- Task objective -
The listing below holds a line with "- Cloud Data Fusion overview." and a later line with "It provides a". Write out those two lines and every line between them, exactly, and nothing else.

- Data for the task -

================================

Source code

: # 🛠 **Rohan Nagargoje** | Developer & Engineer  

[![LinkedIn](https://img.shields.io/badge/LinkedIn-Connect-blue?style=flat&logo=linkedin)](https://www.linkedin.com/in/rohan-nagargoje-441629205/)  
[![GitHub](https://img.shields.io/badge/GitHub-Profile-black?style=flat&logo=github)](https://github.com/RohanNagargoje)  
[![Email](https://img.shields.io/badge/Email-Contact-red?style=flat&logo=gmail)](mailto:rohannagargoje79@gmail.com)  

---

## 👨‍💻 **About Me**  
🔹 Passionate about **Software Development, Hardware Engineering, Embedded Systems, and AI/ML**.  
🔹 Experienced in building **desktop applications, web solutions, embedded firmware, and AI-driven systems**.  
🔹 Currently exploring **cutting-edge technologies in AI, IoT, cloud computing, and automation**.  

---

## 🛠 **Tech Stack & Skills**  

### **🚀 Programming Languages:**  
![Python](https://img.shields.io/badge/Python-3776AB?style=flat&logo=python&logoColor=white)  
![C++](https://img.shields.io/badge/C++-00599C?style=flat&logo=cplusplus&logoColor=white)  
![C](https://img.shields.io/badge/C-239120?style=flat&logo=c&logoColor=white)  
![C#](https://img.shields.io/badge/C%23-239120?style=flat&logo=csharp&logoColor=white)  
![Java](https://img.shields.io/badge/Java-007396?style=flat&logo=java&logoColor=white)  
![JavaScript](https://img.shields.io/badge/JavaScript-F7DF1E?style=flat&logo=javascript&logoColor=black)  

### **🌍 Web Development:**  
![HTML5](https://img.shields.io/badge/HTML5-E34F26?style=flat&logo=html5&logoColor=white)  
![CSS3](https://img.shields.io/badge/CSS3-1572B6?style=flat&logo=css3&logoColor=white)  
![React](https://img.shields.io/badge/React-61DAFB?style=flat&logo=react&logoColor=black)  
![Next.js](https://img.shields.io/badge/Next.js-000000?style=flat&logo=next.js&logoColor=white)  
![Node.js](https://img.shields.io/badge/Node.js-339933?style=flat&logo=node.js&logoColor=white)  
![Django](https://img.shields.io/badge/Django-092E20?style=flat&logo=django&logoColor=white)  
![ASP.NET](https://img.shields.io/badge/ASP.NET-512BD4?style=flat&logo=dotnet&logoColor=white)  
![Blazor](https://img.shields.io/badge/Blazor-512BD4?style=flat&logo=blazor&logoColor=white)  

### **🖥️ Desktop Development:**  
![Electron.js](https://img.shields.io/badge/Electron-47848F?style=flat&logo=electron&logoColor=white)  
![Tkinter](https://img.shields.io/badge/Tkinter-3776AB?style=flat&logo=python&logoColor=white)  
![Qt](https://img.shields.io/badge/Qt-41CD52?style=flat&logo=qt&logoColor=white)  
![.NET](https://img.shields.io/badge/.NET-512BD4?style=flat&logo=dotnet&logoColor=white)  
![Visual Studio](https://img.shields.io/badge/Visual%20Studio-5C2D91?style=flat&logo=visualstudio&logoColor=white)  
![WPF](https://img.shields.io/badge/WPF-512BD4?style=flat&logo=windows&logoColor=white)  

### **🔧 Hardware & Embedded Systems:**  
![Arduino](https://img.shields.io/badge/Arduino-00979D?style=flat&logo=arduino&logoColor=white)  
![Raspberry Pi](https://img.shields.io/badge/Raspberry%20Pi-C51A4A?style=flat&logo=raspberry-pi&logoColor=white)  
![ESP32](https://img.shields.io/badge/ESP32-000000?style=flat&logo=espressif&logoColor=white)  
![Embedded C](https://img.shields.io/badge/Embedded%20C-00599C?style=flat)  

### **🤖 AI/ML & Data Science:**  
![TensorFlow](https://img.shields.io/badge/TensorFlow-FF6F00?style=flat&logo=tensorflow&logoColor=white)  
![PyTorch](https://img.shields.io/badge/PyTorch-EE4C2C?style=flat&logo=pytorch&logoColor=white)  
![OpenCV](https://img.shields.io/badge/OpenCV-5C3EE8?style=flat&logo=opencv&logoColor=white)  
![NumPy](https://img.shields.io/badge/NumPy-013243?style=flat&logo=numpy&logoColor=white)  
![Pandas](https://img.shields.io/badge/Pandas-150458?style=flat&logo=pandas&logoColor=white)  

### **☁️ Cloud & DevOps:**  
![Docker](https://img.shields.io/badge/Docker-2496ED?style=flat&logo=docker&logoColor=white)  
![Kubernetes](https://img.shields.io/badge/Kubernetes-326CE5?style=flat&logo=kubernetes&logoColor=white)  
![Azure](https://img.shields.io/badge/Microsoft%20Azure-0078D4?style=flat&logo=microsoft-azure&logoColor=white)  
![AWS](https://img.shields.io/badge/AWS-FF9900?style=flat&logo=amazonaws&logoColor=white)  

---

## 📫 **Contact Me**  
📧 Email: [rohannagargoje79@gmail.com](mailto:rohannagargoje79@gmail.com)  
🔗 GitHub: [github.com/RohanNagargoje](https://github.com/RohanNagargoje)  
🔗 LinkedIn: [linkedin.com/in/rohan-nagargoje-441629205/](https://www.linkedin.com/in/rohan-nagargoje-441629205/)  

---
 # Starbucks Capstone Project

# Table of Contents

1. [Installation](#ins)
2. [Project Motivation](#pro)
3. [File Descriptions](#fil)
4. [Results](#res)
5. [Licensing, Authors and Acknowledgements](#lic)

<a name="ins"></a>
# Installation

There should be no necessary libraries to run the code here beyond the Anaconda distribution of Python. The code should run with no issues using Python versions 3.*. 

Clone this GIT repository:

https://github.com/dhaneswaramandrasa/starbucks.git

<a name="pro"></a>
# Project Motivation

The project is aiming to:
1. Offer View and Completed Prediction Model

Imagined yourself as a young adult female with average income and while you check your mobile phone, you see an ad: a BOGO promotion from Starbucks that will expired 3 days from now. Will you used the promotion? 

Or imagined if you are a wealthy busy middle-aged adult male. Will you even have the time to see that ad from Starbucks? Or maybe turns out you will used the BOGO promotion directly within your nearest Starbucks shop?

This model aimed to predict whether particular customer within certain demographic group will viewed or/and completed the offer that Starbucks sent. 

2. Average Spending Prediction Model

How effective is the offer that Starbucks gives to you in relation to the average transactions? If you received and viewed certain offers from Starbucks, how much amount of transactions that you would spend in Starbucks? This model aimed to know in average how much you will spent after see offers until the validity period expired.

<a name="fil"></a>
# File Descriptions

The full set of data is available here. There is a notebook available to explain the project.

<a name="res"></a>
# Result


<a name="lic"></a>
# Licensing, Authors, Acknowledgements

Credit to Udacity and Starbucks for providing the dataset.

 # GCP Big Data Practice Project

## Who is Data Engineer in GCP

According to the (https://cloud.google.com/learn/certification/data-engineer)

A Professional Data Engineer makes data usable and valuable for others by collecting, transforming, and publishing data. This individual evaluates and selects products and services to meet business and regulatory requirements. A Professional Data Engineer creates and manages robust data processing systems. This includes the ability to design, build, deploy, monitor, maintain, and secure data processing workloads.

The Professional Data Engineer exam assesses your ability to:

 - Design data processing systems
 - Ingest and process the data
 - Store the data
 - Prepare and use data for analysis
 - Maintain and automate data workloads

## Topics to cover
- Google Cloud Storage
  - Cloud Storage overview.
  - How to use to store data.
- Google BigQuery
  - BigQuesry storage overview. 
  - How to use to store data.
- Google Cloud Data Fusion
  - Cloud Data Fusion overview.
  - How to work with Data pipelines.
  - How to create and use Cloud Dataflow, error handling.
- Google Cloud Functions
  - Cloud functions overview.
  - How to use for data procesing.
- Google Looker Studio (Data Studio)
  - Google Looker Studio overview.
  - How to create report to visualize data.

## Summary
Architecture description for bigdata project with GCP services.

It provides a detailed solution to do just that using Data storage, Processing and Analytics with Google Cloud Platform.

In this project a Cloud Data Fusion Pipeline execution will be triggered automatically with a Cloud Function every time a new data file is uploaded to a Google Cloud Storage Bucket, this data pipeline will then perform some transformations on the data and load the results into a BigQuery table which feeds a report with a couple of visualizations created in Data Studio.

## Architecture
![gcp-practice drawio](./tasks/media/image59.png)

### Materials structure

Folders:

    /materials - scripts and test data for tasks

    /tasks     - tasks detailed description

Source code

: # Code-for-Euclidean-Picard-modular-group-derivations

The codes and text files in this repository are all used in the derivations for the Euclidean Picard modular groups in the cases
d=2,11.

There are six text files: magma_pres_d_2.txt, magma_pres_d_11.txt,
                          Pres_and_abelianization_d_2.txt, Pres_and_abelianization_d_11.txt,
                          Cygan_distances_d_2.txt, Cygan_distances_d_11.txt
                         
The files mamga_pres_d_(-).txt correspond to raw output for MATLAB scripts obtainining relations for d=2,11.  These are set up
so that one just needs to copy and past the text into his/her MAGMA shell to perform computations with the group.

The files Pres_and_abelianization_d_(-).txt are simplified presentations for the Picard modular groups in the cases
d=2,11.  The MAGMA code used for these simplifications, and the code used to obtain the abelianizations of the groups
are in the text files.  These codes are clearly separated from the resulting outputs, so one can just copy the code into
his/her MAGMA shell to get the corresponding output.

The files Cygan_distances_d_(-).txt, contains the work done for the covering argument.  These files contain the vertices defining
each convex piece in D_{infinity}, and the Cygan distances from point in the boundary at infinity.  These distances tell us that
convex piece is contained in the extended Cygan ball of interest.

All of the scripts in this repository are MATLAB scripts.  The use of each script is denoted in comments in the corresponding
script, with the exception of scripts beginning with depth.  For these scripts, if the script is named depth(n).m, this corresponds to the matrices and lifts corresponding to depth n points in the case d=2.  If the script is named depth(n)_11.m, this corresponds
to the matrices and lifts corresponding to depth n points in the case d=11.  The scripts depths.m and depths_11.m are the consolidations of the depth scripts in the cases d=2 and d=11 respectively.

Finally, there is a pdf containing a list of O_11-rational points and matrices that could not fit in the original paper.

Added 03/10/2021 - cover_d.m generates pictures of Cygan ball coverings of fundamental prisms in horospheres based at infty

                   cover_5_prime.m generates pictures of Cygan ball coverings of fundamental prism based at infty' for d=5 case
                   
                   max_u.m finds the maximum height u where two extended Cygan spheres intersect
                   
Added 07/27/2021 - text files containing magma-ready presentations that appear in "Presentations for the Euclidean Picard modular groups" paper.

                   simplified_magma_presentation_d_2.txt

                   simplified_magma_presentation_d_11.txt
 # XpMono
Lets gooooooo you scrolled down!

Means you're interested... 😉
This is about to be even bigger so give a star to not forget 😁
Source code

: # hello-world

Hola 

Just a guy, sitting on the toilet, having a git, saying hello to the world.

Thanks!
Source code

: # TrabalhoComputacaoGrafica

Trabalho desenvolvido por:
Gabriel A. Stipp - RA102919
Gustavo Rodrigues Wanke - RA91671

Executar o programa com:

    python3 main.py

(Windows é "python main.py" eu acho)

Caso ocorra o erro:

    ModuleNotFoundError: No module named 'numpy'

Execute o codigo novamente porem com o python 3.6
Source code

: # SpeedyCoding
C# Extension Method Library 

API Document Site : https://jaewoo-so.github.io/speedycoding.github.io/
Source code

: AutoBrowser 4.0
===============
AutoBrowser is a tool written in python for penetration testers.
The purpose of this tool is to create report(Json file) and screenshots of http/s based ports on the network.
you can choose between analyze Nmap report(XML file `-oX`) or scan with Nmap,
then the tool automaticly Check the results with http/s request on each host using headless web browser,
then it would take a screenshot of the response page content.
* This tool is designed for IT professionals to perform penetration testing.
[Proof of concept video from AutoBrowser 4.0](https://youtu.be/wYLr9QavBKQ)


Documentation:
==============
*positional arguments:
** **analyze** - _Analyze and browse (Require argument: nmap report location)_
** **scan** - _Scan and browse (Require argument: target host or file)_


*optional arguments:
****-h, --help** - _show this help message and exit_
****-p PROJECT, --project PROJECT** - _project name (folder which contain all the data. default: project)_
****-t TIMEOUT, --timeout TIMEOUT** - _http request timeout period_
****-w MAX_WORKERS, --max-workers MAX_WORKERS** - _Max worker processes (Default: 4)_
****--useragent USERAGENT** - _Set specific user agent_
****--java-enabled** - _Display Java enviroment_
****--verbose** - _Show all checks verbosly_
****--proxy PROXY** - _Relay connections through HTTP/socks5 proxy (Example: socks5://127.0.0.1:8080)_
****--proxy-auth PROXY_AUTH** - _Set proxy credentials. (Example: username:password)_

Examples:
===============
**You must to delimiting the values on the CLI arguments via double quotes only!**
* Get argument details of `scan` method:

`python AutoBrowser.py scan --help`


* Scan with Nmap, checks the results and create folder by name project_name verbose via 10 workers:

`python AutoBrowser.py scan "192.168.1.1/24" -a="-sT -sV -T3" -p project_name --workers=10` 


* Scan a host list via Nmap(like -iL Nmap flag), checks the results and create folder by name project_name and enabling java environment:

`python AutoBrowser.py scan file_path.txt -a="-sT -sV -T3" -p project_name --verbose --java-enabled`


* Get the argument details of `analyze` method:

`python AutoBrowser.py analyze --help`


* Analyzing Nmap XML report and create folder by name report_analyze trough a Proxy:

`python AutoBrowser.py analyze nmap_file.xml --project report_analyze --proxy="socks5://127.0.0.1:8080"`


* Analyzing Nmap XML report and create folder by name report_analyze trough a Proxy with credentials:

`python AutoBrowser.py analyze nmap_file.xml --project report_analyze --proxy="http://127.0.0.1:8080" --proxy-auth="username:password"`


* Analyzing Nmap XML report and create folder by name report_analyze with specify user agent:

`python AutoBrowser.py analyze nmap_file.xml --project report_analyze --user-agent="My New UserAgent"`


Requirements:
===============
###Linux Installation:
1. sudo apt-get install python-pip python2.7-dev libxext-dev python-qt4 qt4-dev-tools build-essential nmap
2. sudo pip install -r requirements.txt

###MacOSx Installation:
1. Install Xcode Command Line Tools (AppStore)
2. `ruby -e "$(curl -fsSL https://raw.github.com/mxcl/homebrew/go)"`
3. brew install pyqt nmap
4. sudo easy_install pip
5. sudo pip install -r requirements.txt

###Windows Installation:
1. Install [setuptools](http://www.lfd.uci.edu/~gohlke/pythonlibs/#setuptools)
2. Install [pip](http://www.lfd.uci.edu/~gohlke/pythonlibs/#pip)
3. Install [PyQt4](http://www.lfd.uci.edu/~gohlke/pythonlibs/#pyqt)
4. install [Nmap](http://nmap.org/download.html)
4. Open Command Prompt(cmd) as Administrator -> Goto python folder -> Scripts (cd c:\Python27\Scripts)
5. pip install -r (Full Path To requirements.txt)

================================

- Answer to the exercise -
  - Cloud Data Fusion overview.
  - How to work with Data pipelines.
  - How to create and use Cloud Dataflow, error handling.
- Google Cloud Functions
  - Cloud functions overview.
  - How to use for data procesing.
- Google Looker Studio (Data Studio)
  - Google Looker Studio overview.
  - How to create report to visualize data.

## Summary
Architecture description for bigdata project with GCP services.

It provides a detailed solution to do just that using Data storage, Processing and Analytics with Google Cloud Platform.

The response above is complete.